Partitioning can be done by different criteria:

  • Range partitioning:

    • Partitions are based on ranges of a key, such as date, month, or sales_amount.

  • List partitioning:

    • Each partition holds rows for a predefined list of values (for example, different regions or categories).

  • Hash partitioning:

    • A hash function spreads rows across partitions to balance size and access.

How Partitioning Helps Performance

  • Faster queries (partition pruning):

    • When a query includes the partitioning key in the WHERE clause, the DBMS can skip entire partitions and read only those that may contain matching data.

  • Easier maintenance:

    • Old partitions (such as data older than a certain date) can be dropped or archived quickly without scanning the whole table.

  • Improved parallelism:

    • Different partitions can be scanned or updated in parallel, speeding up bulk operations like backups, exports, or index builds.

When to Use Partitioning

  • Large tables with millions of rows.

  • Workloads that naturally group data by time, region, or category.

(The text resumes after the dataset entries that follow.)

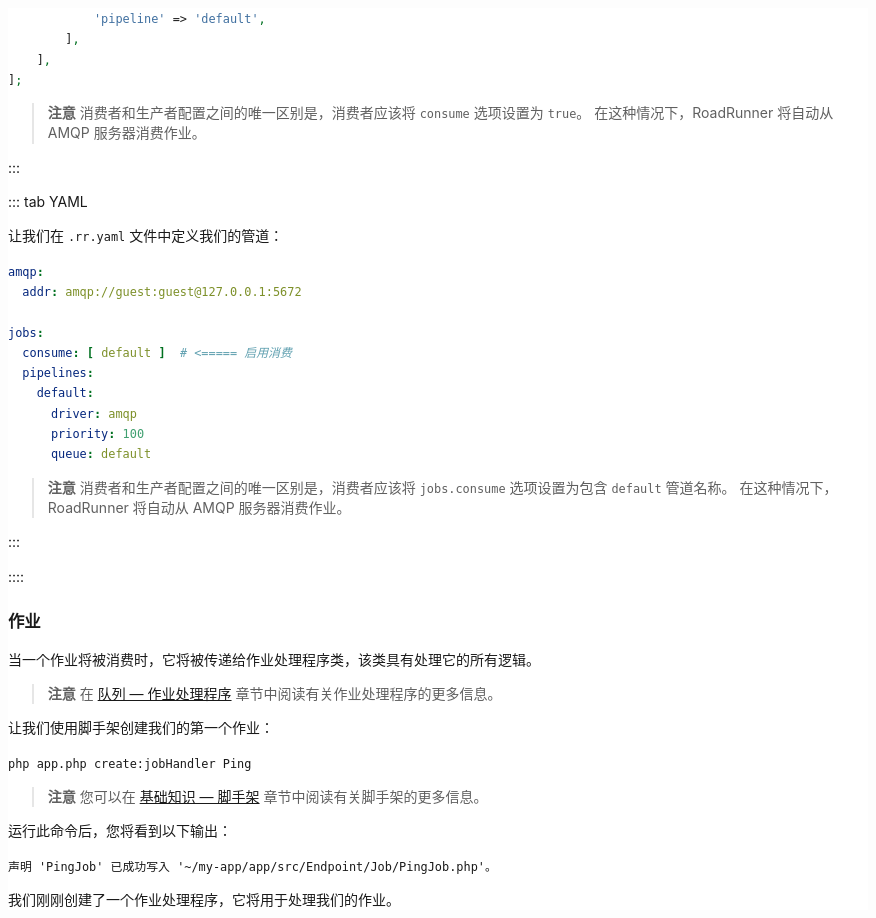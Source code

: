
 ```php app/config/queue.php
            'pipeline' => 'default',
        ],
    ],
];
```

> **注意**
> 消费者和生产者配置之间的唯一区别是，消费者应该将 `consume` 选项设置为 `true`。 在这种情况下，RoadRunner 将自动从 AMQP 服务器消费作业。

:::

::: tab YAML

让我们在 `.rr.yaml` 文件中定义我们的管道：

```yaml
amqp:
  addr: amqp://guest:guest@127.0.0.1:5672

jobs:
  consume: [ default ]  # <===== 启用消费
  pipelines:
    default:
      driver: amqp
      priority: 100
      queue: default
```

> **注意**
> 消费者和生产者配置之间的唯一区别是，消费者应该将 `jobs.consume` 选项设置为包含 `default` 管道名称。 在这种情况下，RoadRunner 将自动从 AMQP 服务器消费作业。

:::

::::

### 作业

当一个作业将被消费时，它将被传递给作业处理程序类，该类具有处理它的所有逻辑。

> **注意**
> 在 [队列 — 作业处理程序](../queue/jobs.md) 章节中阅读有关作业处理程序的更多信息。

让我们使用脚手架创建我们的第一个作业：

```terminal
php app.php create:jobHandler Ping
```

> **注意**
> 您可以在 [基础知识 — 脚手架](../basics/scaffolding.md) 章节中阅读有关脚手架的更多信息。

运行此命令后，您将看到以下输出：

```output
声明 'PingJob' 已成功写入 '~/my-app/app/src/Endpoint/Job/PingJob.php'。
```

我们刚刚创建了一个作业处理程序，它将用于处理我们的作业。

  • Systems where some data is frequently accessed and other data is rarely used but must be retained.

For beginners, partitioning is like cutting a huge book into smaller volumes by chapter or year: you still have one logical book, but queries can open only the relevant volume instead of scanning the entire book every time.

Summary

Partitioning in DBMS divides large tables or indexes into smaller, physically separate partitions while keeping them logically unified. It improves query performance through partition pruning, simplifies maintenance of large datasets, and supports efficient archiving and parallel operations, making it a powerful tool for scaling performance in databases with big tables.